Mas nenhuma dessas transformações foi mais radical e mais caracterizadora da atual cultura do que a revolução psicológica trazida por Sigmund Freud. Agora, depois de Freud e da resposta que ele deu ao antigo enigma proposto pela esfinge de Tebas, não é somente a substância de minha mesa que se perde num enxame de elétrons e de prótons, não é somente o mundo material que se move por forças escondidas na obscuridade dos corpúsculos e somente manifestadas aos nossos olhos sob disfarces; nem é apenas a origem das espécies que se torna confusa, ou a sorte das nações que se torna incerta: agora é o próprio homem que aparece mais enigmático do que nunca, e que já não pode ir e vir inocente e despreocupado, parar numa vitrine, esquecer um encontro, assobiar, coçar o queixo, sem que esses mínimos gestos tenham significação na câmara de Wilson da psicanálise e se inscrevam no que o sábio judeu chamou de psicopatologia da vida quotidiana.
Como disse Joseph Nuttin (Psicanálise e Personalidade, Agir ed.), "estamos longe da clara psicologia das obras clássicas e das paixões transparentes e bem ordenadas de um Racine. O fatum das tragédias antigas, essa potência misteriosa e trágica que do exterior conduzia o homem, tornou-se uma potência interior do indivíduo, a própria força de sua vida psíquica inconsciente."

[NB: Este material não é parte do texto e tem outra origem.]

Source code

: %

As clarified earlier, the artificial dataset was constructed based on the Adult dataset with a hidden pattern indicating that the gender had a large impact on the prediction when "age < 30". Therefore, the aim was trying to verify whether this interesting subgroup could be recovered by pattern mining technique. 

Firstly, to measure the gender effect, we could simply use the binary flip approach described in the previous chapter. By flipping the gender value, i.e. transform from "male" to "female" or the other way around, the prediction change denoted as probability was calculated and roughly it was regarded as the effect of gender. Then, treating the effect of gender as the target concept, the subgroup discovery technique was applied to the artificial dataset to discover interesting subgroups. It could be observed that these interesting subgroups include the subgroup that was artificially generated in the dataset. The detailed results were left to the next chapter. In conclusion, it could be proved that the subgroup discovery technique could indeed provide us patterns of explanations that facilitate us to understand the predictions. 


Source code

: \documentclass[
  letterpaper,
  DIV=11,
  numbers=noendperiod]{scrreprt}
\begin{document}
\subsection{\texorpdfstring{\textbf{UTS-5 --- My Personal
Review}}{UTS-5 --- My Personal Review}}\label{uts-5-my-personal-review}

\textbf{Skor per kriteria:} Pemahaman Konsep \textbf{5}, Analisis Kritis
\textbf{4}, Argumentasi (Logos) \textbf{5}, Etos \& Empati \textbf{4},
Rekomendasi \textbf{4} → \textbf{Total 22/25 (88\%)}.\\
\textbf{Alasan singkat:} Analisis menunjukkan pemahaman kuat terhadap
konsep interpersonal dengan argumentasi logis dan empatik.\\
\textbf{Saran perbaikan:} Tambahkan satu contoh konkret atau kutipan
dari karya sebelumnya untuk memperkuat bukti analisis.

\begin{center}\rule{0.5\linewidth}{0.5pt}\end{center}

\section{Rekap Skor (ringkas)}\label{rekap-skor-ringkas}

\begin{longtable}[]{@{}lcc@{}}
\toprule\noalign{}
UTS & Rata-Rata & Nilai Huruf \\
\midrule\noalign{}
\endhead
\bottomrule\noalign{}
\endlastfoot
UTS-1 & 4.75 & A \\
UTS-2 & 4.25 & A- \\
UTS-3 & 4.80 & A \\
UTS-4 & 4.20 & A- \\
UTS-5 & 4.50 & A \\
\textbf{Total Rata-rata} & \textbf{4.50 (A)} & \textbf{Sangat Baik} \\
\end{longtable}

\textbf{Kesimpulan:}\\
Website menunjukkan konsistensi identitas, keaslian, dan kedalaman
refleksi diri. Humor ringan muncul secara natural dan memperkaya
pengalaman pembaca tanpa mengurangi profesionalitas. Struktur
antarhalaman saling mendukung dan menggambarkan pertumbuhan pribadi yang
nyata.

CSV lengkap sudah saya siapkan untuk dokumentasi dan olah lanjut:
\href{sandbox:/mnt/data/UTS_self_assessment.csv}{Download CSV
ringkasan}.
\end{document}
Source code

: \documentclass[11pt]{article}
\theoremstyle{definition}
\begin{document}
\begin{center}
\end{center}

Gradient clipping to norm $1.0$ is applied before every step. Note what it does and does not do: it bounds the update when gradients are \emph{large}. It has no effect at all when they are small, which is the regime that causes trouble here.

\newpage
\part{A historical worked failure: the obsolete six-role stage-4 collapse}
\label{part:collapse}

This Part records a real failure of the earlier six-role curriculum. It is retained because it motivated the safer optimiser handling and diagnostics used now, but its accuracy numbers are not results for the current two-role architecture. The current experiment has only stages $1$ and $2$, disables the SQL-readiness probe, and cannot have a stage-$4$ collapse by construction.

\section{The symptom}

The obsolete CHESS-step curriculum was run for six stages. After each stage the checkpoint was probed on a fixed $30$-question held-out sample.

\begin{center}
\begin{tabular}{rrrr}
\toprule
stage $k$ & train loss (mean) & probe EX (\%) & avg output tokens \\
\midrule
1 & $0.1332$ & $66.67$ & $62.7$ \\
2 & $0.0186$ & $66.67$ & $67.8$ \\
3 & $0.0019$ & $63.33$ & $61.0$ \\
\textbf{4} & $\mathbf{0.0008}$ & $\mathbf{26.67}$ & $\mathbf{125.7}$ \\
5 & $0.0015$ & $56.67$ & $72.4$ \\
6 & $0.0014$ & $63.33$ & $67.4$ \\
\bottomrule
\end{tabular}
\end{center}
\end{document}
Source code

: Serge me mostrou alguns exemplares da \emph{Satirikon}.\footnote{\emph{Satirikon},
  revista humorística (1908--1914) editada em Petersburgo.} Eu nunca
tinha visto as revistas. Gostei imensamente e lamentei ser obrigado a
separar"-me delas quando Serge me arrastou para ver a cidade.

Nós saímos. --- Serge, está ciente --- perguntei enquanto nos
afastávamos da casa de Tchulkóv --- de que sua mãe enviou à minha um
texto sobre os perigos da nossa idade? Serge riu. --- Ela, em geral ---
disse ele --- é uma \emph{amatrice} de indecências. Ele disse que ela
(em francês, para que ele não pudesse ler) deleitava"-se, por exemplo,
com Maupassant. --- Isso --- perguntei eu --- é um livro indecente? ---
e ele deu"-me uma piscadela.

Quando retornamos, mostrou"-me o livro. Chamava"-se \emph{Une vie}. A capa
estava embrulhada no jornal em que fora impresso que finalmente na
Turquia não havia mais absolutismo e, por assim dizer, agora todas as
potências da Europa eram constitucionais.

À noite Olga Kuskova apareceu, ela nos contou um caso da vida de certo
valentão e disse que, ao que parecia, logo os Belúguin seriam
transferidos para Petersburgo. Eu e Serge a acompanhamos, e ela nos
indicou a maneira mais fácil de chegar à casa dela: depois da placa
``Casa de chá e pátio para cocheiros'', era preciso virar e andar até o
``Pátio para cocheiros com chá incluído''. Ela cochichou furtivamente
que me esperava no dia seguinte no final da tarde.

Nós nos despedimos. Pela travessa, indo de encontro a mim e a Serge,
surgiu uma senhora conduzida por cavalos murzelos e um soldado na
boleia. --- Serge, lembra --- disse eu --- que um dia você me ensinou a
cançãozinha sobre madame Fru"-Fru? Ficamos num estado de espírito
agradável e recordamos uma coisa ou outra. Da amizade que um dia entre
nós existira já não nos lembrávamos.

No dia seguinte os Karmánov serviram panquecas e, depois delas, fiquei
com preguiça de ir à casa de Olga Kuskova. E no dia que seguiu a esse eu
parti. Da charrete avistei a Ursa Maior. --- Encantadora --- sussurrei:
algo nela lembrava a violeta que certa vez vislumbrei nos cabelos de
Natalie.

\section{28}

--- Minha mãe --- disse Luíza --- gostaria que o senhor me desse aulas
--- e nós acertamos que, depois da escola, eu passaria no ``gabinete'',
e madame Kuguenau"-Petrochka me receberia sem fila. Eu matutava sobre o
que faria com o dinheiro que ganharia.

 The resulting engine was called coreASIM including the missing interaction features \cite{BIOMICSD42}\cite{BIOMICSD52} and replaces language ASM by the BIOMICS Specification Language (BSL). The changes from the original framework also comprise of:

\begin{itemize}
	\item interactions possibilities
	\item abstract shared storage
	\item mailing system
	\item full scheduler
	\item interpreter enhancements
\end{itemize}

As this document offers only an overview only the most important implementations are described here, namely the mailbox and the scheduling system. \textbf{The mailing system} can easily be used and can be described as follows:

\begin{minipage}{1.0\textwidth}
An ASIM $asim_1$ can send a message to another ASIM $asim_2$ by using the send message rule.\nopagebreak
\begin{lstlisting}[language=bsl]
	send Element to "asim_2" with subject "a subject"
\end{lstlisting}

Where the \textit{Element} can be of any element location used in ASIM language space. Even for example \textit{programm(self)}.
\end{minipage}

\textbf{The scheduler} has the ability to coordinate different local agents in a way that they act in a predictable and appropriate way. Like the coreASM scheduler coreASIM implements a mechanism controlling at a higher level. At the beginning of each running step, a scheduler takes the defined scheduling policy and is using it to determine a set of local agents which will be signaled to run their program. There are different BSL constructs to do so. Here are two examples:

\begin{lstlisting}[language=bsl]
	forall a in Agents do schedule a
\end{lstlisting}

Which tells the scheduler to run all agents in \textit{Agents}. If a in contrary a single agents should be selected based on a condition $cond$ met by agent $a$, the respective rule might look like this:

Antes porém de formularmos qualquer restrição a sua filosofia, agradecemos a Freud, como já o fez Maritain (Creative Intuition in Art and Poetry, Pantheon), o golpe de morte que deu na psicologia cartesiana que limitava a vida psíquica ao domínio do consciente, e que assim interrompia a tradição da psicologia profunda. Desde Platão, como se vê no segundo discurso de Sócrates sobre o amor e a poesia (Fedro), a cultura estava encaminhada no sentido de aceitar a existência de processos intelectuais e afetivos que ultrapassavam o iluminado cenário da consciência. Para Platão, o apaixonado e o poeta eram homens que não se possuíam a si mesmos e que não seguiam os assentados ditames da clara razão. Mas, a quem pretendesse dizer que não há verdade no discurso desses homens possuídos de transcendente loucura, Platão respondia que "de todos os nossos bens, os maiores são aqueles que nos vêm de um delírio".
Esse delírio platônico, mania em grego, tinha entretanto uma exteriorização, uma procedência transcendente que era exigida pela metafísica platônica e por seu excessivo transcendentalismo. Foi Aristóteles que trouxe para a imanência do humano psiquismo as forças delirantes que escapam ao consciente, quando assentou o conceito de razão intuitiva, distinta e complementar da razão discursiva. E em toda a escolástica, na análise do dinamismo do conhecimento intelectual, e sobretudo no papel atribuído ao intelecto agente, havia lugar para a psicologia da profundidade inconsciente da alma humana.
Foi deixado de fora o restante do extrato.